23 May 2016

Vicar Mike's Newsletter Article for October 2015

And the king will answer them, 'Truly I tell you, just as you did it to one of the least of these who are members of my family, you did it to me.’
(Matthew 25:40)

Brothers and Sisters in Christ:

It seems like every day we hear news of yet another group of people mistreated and/or blamed for the problems of society.  Often, these groups are people who have little, if any, status or power in society.  They are refugees, immigrants, people experiencing homelessness – all people displaced from their homes.  These people are blamed for the ills of society, and often extreme measures are taken to keep them out: walls, barbed wire, fire hoses, harsh policies.  Those with power and status tend to walk all over these people without status.  All too often, the least of these of our society have no one to speak for them and are not allotted the power to speak for themselves.

In the time of Jesus’ ministry, society in the Roman Empire was all about status, honor, wealth, and increasing those three things however possible.  To accomplish this, people would try to hang around those who had higher status, and treated those with higher status well.  Hopefully, this would lead to an increase in their own status as well.  People who had power were expected to wield that power for themselves and those who were above them.  They were to raise the status of those to whom they were beholden.  In that society, there was no point in looking out for those with lower status, because nothing (honor, power, or wealth anyway) was gained from doing so.

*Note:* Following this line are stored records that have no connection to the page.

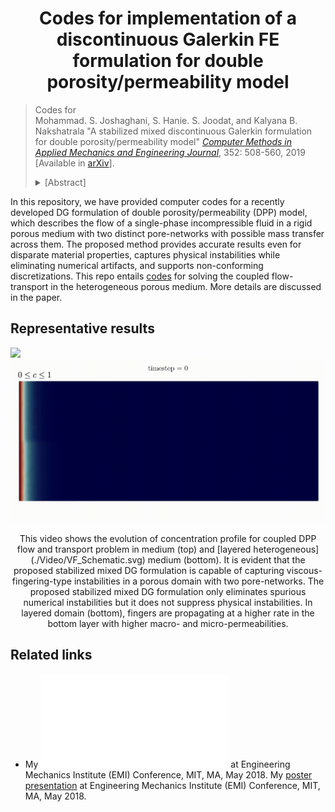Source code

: <center> <h1>Codes for implementation of a discontinuous Galerkin FE formulation for double porosity/permeability model</h1> </center>

>Codes for </br>
> Mohammad. S. Joshaghani, S. Hanie. S. Joodat, and Kalyana B. Nakshatrala
> "A stabilized mixed discontinuous Galerkin formulation for double porosity/permeability model" <i>[Computer Methods in Applied Mechanics and Engineering Journal](https://www.sciencedirect.com/science/article/abs/pii/S0045782519302075?dgcid=author)</i>, 352: 508-560, 2019 
> [Available in [arXiv](https://arxiv.org/abs/2106.11807)].
> <details><summary>[Abstract]</summary>
>Modeling flow through porous media with multiple pore-networks has now become an active area of research due to recent technological endeavors like geological carbon sequestration and recovery of hydrocarbons from tight rock formations. Herein, we consider the double porosity/permeability (DPP) model, which describes the flow of a single-phase incompressible fluid through a porous medium exhibiting two dominant pore-networks with a possibility of mass transfer across them. We present a stable mixed discontinuous Galerkin (DG) formulation for the DPP model. The formulation enjoys several attractive features. These include: (i) Equal-order interpolation for all the field variables (which is the most convenient for computer implementation) is stable under the proposed formulation. (ii) The stabilization terms are residual-based, and the stabilization parameters do not contain any mesh-dependent parameters. (iii) The formulation is theoretically shown to be consistent, stable, and hence convergent. (iv) The formulation supports non-conforming discretization and distorted meshes. (v) The DG formulation has improved element-wise (local) mass balance compared to the corresponding continuous formulation. (vi) The proposed formulation can capture physical instabilities in coupled flow and transport problems under the DPP model. 
></p>
></details>
>
In this repository, we have provided computer codes for a recently developed DG formulation of double porosity/permeability (DPP) model, which describes the flow of a single-phase incompressible fluid in a rigid porous medium with two distinct pore-networks with possible mass transfer across them. The proposed method provides accurate results even for disparate material properties, captures physical instabilities while eliminating numerical artifacts, and supports non-conforming discretizations. This repo entails [codes](./Codes/) for solving the coupled flow-transport in the heterogeneous porous medium. More details are discussed in the paper.

## Representative results

![](./Video/Video1.gif)
![](./Video/Video2.gif)
<p align="center">
This video shows the evolution of concentration profile for coupled DPP flow and transport problem in medium (top) and [layered heterogeneous](./Video/VF_Schematic.svg) medium (bottom). It is evident that the proposed stabilized mixed DG formulation is capable of capturing viscous-fingering-type instabilities in a porous domain with two pore-networks. The proposed stabilized mixed DG formulation 
only eliminates spurious numerical instabilities but it does not suppress physical instabilities. In layered domain (bottom), fingers are propagating at a higher rate in the bottom layer with higher macro- and micro-permeabilities.
</p>

## Related links
<ul>
<li> 

My ![poster presentation](./Video/EMI_poster.pdf) at Engineering Mechanics Institute (EMI) Conference, MIT, MA, May 2018.
My <a href="./Video/EMI_poster.pdf" download target="_blank"> poster presentation</a> at Engineering Mechanics Institute (EMI) Conference, MIT, MA, May 2018.
</li>
</ul>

Jesus reminds us that God cares about those who have no status in society.  In fact, God is present in the least of these in society.  Efforts to keep out the least in society also end up attempting to keep God out.  Thankfully, when we work to include and care for the least in society, we are actively welcoming God.  Our congregation does a good job with this.  Through programs like Family Promise, through our financial mission support (which, in part, supports organizations like Lutheran Immigration and Refugees Services), and our quilting group which creates quilts for Lutheran World Relief, we are welcoming God and God’s Kingdom into our church.  What other ways can we welcome God into our church?